Brooks and Coulson fail to block hacking trial

Brooks and Coulson fail to block hacking trial

Rebekah Brooks and Andy Coulson on Friday lost a last-ditch attempt to block their prosecution for alleged phone-hacking while they were editors of the News of the World.

The pair were among five defendants who tried unsuccessfully to get the case dismissed at the Court of Appeal.

Rupert Murdoch was forced to shut down the News of the World in July 2011 following revelations that its staff hacked into the voicemail messages of murdered schoolgirl Milly Dowler as well as hundreds of public figures.

Brooks and Coulson, as well as former senior reporter James Weatherup, former managing editor Stuart Kuttner and former news editor Ian Edmondson, will stand trial in September after the appeal failed.

Three Court of Appeal judges refused to grant them permission to appeal to Britain’s highest court, the Supreme Court.

All five have denied conspiracy to intercept mobile phone voicemails between October 3, 2000 and August 9, 2006.

Flame-haired Brooks, 45, was editor of the News of the World between 2000 and 2003 before going on to edit its sister newspaper The Sun.
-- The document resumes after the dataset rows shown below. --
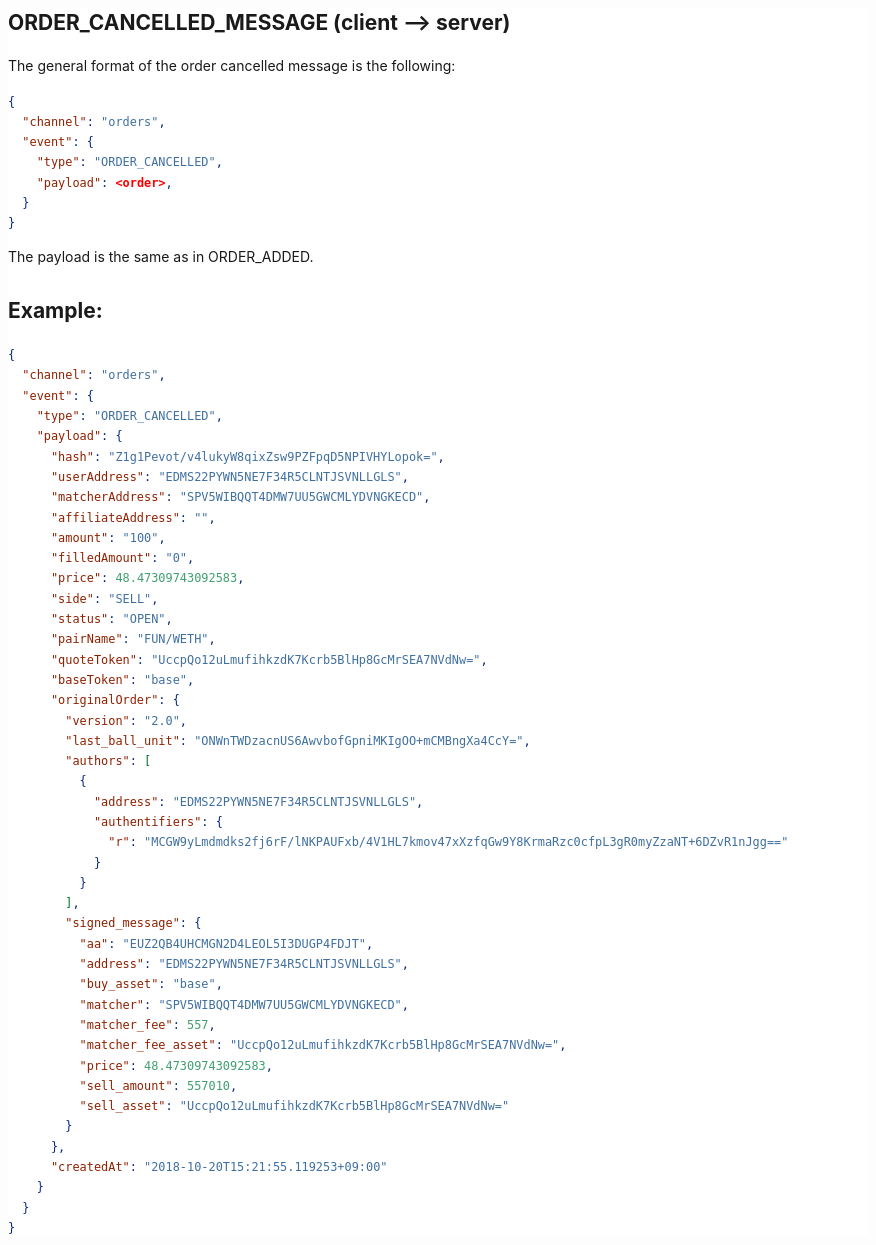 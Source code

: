 

## ORDER_CANCELLED_MESSAGE (client --> server)

The general format of the order cancelled message is the following:

```json
{
  "channel": "orders",
  "event": {
    "type": "ORDER_CANCELLED",
    "payload": <order>,
  }
}
```

The payload is the same as in ORDER_ADDED.

## Example:
```json
{
  "channel": "orders",
  "event": {
    "type": "ORDER_CANCELLED",
    "payload": {
      "hash": "Z1g1Pevot/v4lukyW8qixZsw9PZFpqD5NPIVHYLopok=",
      "userAddress": "EDMS22PYWN5NE7F34R5CLNTJSVNLLGLS",
      "matcherAddress": "SPV5WIBQQT4DMW7UU5GWCMLYDVNGKECD",
      "affiliateAddress": "",
      "amount": "100",
      "filledAmount": "0",
      "price": 48.47309743092583,
      "side": "SELL",
      "status": "OPEN",
      "pairName": "FUN/WETH",
      "quoteToken": "UccpQo12uLmufihkzdK7Kcrb5BlHp8GcMrSEA7NVdNw=",
      "baseToken": "base",
      "originalOrder": {
        "version": "2.0",
        "last_ball_unit": "ONWnTWDzacnUS6AwvbofGpniMKIgOO+mCMBngXa4CcY=",
        "authors": [
          {
            "address": "EDMS22PYWN5NE7F34R5CLNTJSVNLLGLS",
            "authentifiers": {
              "r": "MCGW9yLmdmdks2fj6rF/lNKPAUFxb/4V1HL7kmov47xXzfqGw9Y8KrmaRzc0cfpL3gR0myZzaNT+6DZvR1nJgg=="
            }
          }
        ],
        "signed_message": {
          "aa": "EUZ2QB4UHCMGN2D4LEOL5I3DUGP4FDJT",
          "address": "EDMS22PYWN5NE7F34R5CLNTJSVNLLGLS",
          "buy_asset": "base",
          "matcher": "SPV5WIBQQT4DMW7UU5GWCMLYDVNGKECD",
          "matcher_fee": 557,
          "matcher_fee_asset": "UccpQo12uLmufihkzdK7Kcrb5BlHp8GcMrSEA7NVdNw=",
          "price": 48.47309743092583,
          "sell_amount": 557010,
          "sell_asset": "UccpQo12uLmufihkzdK7Kcrb5BlHp8GcMrSEA7NVdNw="
        }
      },
      "createdAt": "2018-10-20T15:21:55.119253+09:00"
    }
  }
}
``` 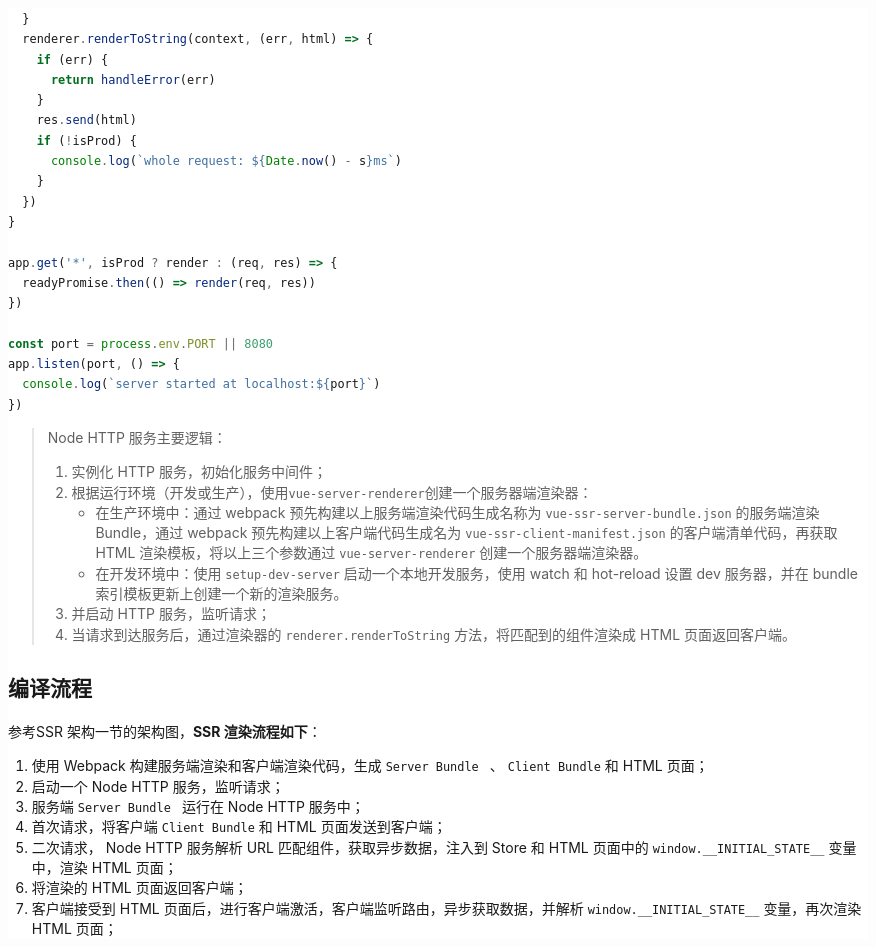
 ```js
  }
  renderer.renderToString(context, (err, html) => {
    if (err) {
      return handleError(err)
    }
    res.send(html)
    if (!isProd) {
      console.log(`whole request: ${Date.now() - s}ms`)
    }
  })
}

app.get('*', isProd ? render : (req, res) => {
  readyPromise.then(() => render(req, res))
})

const port = process.env.PORT || 8080
app.listen(port, () => {
  console.log(`server started at localhost:${port}`)
})

```

> Node HTTP 服务主要逻辑：
>
> 1. 实例化 HTTP 服务，初始化服务中间件；
> 2. 根据运行环境（开发或生产），使用`vue-server-renderer`创建一个服务器端渲染器：
>    * 在生产环境中：通过 webpack 预先构建以上服务端渲染代码生成名称为 `vue-ssr-server-bundle.json` 的服务端渲染 Bundle，通过 webpack 预先构建以上客户端代码生成名为 `vue-ssr-client-manifest.json` 的客户端清单代码，再获取 HTML 渲染模板，将以上三个参数通过 `vue-server-renderer` 创建一个服务器端渲染器。
>    * 在开发环境中：使用 `setup-dev-server` 启动一个本地开发服务，使用 watch 和 hot-reload 设置 dev 服务器，并在 bundle 索引模板更新上创建一个新的渲染服务。
> 3. 并启动 HTTP 服务，监听请求；
> 4. 当请求到达服务后，通过渲染器的 `renderer.renderToString` 方法，将匹配到的组件渲染成 HTML 页面返回客户端。



## **编译流程**

参考SSR 架构一节的架构图，**SSR 渲染流程如下**：

1. 使用 Webpack 构建服务端渲染和客户端渲染代码，生成 `Server Bundle ` 、 `Client Bundle` 和 HTML 页面；
2. 启动一个 Node HTTP  服务，监听请求；
3. 服务端 `Server Bundle `  运行在 Node HTTP  服务中；
4. 首次请求，将客户端 `Client Bundle` 和 HTML 页面发送到客户端；
5. 二次请求， Node HTTP  服务解析 URL 匹配组件，获取异步数据，注入到 Store 和 HTML 页面中的 `window.__INITIAL_STATE__` 变量中，渲染 HTML 页面；
6. 将渲染的 HTML 页面返回客户端；
7. 客户端接受到 HTML 页面后，进行客户端激活，客户端监听路由，异步获取数据，并解析 `window.__INITIAL_STATE__` 变量，再次渲染 HTML 页面；


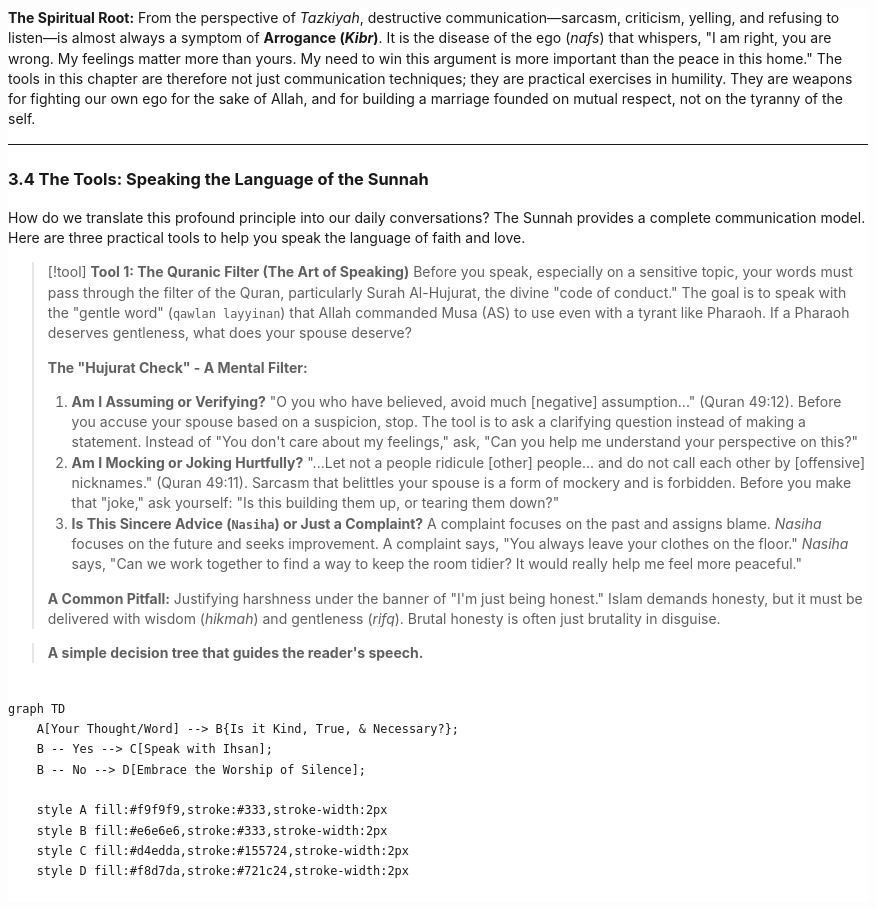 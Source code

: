 **The Spiritual Root:** From the perspective of *Tazkiyah*, destructive communication—sarcasm, criticism, yelling, and refusing to listen—is almost always a symptom of **Arrogance (*Kibr*)**. It is the disease of the ego (*nafs*) that whispers, "I am right, you are wrong. My feelings matter more than yours. My need to win this argument is more important than the peace in this home." The tools in this chapter are therefore not just communication techniques; they are practical exercises in humility. They are weapons for fighting our own ego for the sake of Allah, and for building a marriage founded on mutual respect, not on the tyranny of the self.

***

### 3.4 The Tools: Speaking the Language of the Sunnah

How do we translate this profound principle into our daily conversations? The Sunnah provides a complete communication model. Here are three practical tools to help you speak the language of faith and love.

> [!tool] **Tool 1: The Quranic Filter (The Art of Speaking)**
> Before you speak, especially on a sensitive topic, your words must pass through the filter of the Quran, particularly Surah Al-Hujurat, the divine "code of conduct." The goal is to speak with the "gentle word" (`qawlan layyinan`) that Allah commanded Musa (AS) to use even with a tyrant like Pharaoh. If a Pharaoh deserves gentleness, what does your spouse deserve?
> 
> **The "Hujurat Check" - A Mental Filter:**
> 1.  **Am I Assuming or Verifying?** "O you who have believed, avoid much [negative] assumption..." (Quran 49:12). Before you accuse your spouse based on a suspicion, stop. The tool is to ask a clarifying question instead of making a statement. Instead of "You don't care about my feelings," ask, "Can you help me understand your perspective on this?"
> 2.  **Am I Mocking or Joking Hurtfully?** "...Let not a people ridicule [other] people... and do not call each other by [offensive] nicknames." (Quran 49:11). Sarcasm that belittles your spouse is a form of mockery and is forbidden. Before you make that "joke," ask yourself: "Is this building them up, or tearing them down?"
> 3.  **Is This Sincere Advice (`Nasiha`) or Just a Complaint?** A complaint focuses on the past and assigns blame. *Nasiha* focuses on the future and seeks improvement. A complaint says, "You always leave your clothes on the floor." *Nasiha* says, "Can we work together to find a way to keep the room tidier? It would really help me feel more peaceful."
> 
> **A Common Pitfall:** Justifying harshness under the banner of "I'm just being honest." Islam demands honesty, but it must be delivered with wisdom (*hikmah*) and gentleness (*rifq*). Brutal honesty is often just brutality in disguise.

> **A simple decision tree that guides the reader's speech.**

```mermaid

graph TD
    A[Your Thought/Word] --> B{Is it Kind, True, & Necessary?};
    B -- Yes --> C[Speak with Ihsan];
    B -- No --> D[Embrace the Worship of Silence];

    style A fill:#f9f9f9,stroke:#333,stroke-width:2px
    style B fill:#e6e6e6,stroke:#333,stroke-width:2px
    style C fill:#d4edda,stroke:#155724,stroke-width:2px
    style D fill:#f8d7da,stroke:#721c24,stroke-width:2px
    
```
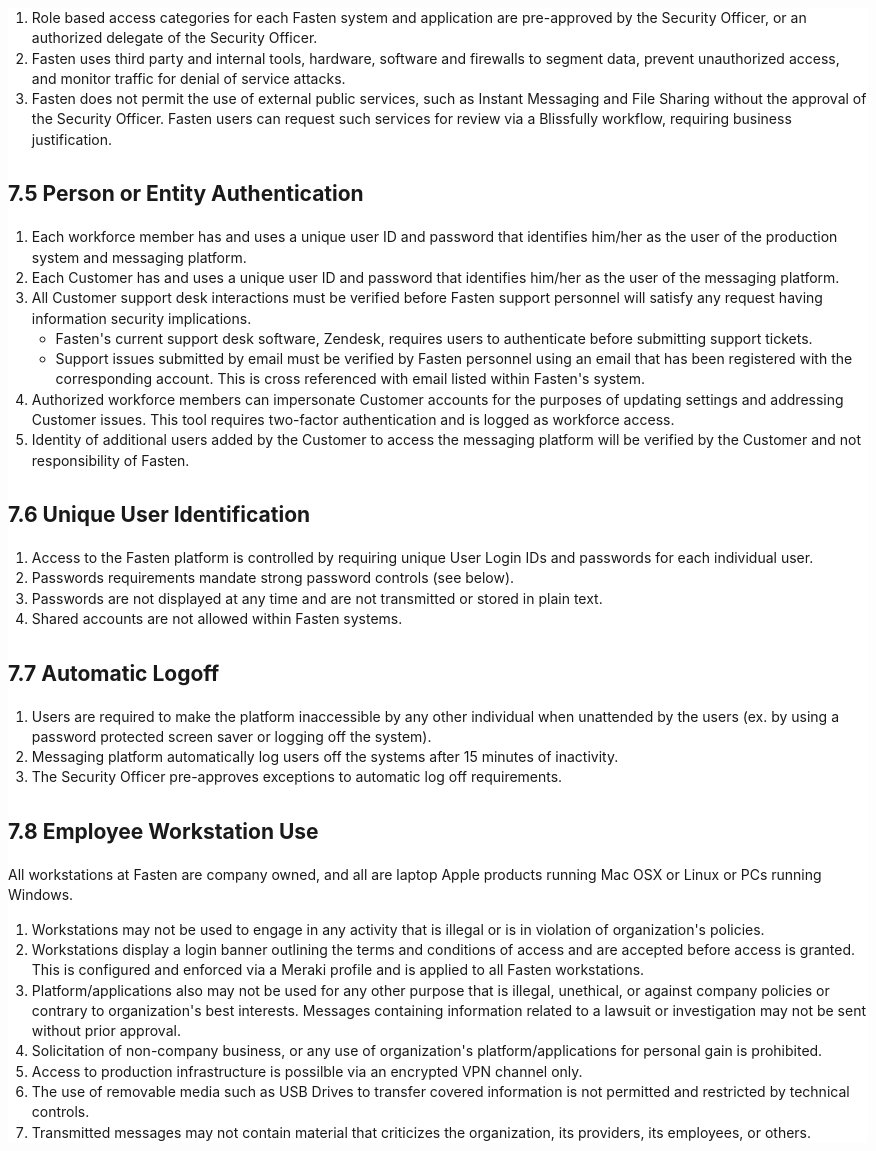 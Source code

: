 1. Role based access categories for each Fasten system and application are pre-approved by the Security Officer, or an authorized delegate of the Security Officer.
1. Fasten uses third party and internal tools, hardware, software and firewalls to segment data, prevent unauthorized access, and monitor traffic for denial of service attacks.
1. Fasten does not permit the use of external public services, such as Instant Messaging and File Sharing without the approval of the Security Officer. Fasten users can request such services for review via a Blissfully workflow, requiring business justification. 

## 7.5 Person or Entity Authentication

1. Each workforce member has and uses a unique user ID and password that identifies him/her as the user of the production  system and messaging platform.
1. Each Customer has and uses a unique user ID and password that identifies him/her as the user of the messaging platform.
1. All Customer support desk interactions must be verified before Fasten support personnel will satisfy any request having information security implications.
   * Fasten's current support desk software, Zendesk, requires users to authenticate before submitting support tickets.
   * Support issues submitted by email must be verified by Fasten personnel using an email that has been registered with the corresponding account. This is cross referenced with email listed within Fasten's system.
1. Authorized workforce members can impersonate Customer accounts for the purposes of updating settings and addressing Customer issues. This tool requires two-factor authentication and is logged as workforce access.
1. Identity of additional users added by the Customer to access the messaging platform will be verified by the Customer and not responsibility of Fasten.

## 7.6 Unique User Identification

1. Access to the Fasten platform is controlled by requiring unique User Login IDs and passwords for each individual user.
1. Passwords requirements mandate strong password controls (see below).
1. Passwords are not displayed at any time and are not transmitted or stored in plain text.
1. Shared accounts are not allowed within Fasten systems.

## 7.7 Automatic Logoff

1. Users are required to make the platform inaccessible by any other individual when unattended by the users (ex. by using a password protected screen saver or logging off the system).
1. Messaging platform automatically log users off the systems after 15 minutes of inactivity.
1. The Security Officer pre-approves exceptions to automatic log off requirements.

## 7.8 Employee Workstation Use

All workstations at Fasten are company owned, and all are laptop Apple products running Mac OSX or Linux or PCs running Windows.

1. Workstations may not be used to engage in any activity that is illegal or is in violation of organization's policies.
1. Workstations display a login banner outlining the terms and conditions of access and are accepted before access is granted. This is configured and enforced via a Meraki profile and is applied to all Fasten workstations. 
1. Platform/applications also may not be used for any other purpose that is illegal, unethical, or against company policies or contrary to organization's best interests. Messages containing information related to a lawsuit or investigation may not be sent without prior approval.
1. Solicitation of non-company business, or any use of organization's platform/applications for personal gain is prohibited.
1. Access to production infrastructure is possilble via an encrypted VPN channel only.
1. The use of removable media such as USB Drives to transfer covered information is not permitted and restricted by technical controls.
1. Transmitted messages may not contain material that criticizes the organization, its providers, its employees, or others.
She became CEO of Murdoch’s British newspaper wing News International — now renamed News UK — in 2009.

Coulson, 45, was Brooks’s successor at the News of the World and later became media chief to Prime Minister David Cameron, before he was forced to resign over the hacking scandal.

The scandal rocked Murdoch’s media empire and embarrassed Cameron, who was also friends with Brooks and her husband.

It sparked three police investigations and the Leveson judicial inquiry into press ethics.